Depends really. If you facing large amount of prep specially using knives. When I worked in production kitchen it happens a lot. 20kg potatos 20 watermelons etc. lol Maybe you need a large gyuto for main knife. But for mostly al cartel style or lot more multi task prep. 210-220will be main knife for me. In the end only thing is which one you could done your task faster. Lol


----------



## LifeByA1000Cuts

Not pro but... What always irks me about even 210s: Changing the direction you're cutting in feels awkward, and so does cutting parallel to the counter front for any length of time... and you have to pay even more attention to not double cut stuff that is elsewhere on the board.. 


I can see a huge knife being of help *mincing* 20 shallots... is it gonna help you brunoise 20 shallots (maybe by making everyone realize it is a bad idea interfering with your shallot cutting since you make a larger blood circle)? Or is the pro take more of a "brunoised shallots are too time consuming, adapt your recipe to minced"?


----------



## paulraphael

I feel that I only get the advantages of using a 270 sometimes, but I'm never aware of any disadvantages. It might partly be that I'm using a laser that's very light, and that measures slightly shorter than 270. But it's also because I learned decent board management skills, so I never have food in the way of what I'm doing. I feel as precise brunoising a single clove of garlic with the 270 as I do with a 210 or a petty; the length doesn't feel clumsy.

I've staged in a kitchen where the the workspace was cramped and the cutting boards really narrow. Maybe 9" across. That's the one place I'd wished for a shorter knife.


----------



## labor of love

paulraphael said:


> I feel that I only get the advantages of using a 270 sometimes, but I'm never aware of any disadvantages.
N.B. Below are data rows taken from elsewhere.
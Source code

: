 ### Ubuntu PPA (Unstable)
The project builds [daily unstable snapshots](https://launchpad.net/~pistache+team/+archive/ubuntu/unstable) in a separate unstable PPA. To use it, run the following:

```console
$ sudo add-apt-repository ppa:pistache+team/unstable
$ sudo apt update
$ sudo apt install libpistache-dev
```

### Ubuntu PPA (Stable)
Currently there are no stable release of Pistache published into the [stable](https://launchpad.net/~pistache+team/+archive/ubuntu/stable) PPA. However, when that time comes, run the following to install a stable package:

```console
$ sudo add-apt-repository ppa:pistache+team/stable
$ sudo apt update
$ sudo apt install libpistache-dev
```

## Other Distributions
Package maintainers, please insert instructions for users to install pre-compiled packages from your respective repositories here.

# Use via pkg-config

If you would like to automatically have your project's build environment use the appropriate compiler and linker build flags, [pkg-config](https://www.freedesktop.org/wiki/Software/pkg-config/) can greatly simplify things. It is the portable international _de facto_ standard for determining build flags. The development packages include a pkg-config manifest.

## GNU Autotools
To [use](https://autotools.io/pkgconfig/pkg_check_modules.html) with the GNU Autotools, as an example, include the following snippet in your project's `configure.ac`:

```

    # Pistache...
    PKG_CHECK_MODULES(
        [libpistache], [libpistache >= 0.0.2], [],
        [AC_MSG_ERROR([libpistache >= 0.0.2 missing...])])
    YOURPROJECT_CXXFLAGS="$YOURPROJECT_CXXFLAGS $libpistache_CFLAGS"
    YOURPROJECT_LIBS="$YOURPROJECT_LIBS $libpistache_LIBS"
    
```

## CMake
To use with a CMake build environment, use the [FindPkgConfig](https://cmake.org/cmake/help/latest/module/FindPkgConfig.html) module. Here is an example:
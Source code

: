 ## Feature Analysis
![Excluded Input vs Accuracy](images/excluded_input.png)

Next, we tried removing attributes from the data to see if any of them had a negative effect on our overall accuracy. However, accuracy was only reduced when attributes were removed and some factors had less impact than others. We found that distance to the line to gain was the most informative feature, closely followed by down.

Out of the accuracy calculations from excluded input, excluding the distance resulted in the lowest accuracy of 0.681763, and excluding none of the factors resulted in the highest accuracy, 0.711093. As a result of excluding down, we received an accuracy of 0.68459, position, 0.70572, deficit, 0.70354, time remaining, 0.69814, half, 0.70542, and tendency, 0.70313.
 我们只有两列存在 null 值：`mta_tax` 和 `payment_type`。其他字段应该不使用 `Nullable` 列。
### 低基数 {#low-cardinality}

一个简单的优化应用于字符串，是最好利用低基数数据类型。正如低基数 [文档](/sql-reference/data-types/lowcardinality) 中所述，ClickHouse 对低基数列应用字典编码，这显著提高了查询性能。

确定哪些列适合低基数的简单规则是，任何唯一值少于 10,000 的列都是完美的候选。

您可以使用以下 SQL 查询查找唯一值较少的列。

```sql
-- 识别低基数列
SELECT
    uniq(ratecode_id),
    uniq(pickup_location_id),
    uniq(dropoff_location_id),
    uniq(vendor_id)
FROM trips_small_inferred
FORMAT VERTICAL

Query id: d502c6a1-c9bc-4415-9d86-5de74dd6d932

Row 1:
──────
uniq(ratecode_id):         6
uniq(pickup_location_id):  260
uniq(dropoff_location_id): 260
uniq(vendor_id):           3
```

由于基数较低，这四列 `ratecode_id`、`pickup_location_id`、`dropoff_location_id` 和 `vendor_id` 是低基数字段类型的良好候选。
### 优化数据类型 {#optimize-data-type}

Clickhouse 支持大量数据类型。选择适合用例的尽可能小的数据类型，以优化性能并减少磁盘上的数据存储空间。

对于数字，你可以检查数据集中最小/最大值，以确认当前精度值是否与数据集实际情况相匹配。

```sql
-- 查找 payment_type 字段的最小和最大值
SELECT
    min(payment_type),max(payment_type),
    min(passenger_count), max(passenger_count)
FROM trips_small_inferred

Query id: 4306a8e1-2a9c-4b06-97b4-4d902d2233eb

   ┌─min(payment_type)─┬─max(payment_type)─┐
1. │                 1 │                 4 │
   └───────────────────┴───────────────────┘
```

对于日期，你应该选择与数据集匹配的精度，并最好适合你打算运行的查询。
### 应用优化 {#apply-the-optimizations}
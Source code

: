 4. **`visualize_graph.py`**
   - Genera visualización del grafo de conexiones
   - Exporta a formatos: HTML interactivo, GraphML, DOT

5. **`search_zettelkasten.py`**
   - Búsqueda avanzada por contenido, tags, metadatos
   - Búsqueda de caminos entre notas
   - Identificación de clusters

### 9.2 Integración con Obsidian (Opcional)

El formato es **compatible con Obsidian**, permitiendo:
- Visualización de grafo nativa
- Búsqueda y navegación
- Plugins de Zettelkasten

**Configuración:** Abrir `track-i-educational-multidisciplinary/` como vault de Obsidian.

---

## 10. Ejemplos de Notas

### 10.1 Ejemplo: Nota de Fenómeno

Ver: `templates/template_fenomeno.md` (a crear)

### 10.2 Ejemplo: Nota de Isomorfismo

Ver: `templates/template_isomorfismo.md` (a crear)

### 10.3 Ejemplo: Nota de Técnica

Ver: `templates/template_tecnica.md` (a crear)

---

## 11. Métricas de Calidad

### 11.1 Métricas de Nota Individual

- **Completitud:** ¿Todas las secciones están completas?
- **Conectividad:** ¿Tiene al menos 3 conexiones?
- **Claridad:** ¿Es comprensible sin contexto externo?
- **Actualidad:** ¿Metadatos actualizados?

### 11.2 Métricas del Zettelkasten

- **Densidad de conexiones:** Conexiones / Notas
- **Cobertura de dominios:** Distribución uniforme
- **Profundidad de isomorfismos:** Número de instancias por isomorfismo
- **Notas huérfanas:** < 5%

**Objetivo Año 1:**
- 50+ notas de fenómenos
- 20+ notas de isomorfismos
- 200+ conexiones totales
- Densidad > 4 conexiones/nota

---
It might partly be that I'm using a laser that's very light, and that measures slightly shorter than 270. But it's also because I learned decent board management skills, so I never have food in the way of what I'm doing. I feel as precise brunoising a single clove of garlic with the 270 as I do with a 210 or a petty; the length doesn't feel clumsy.
> 
> I've staged in a kitchen where the the workspace was cramped and the cutting boards really narrow. Maybe 9" across. That's the one place I'd wished for a shorter knife.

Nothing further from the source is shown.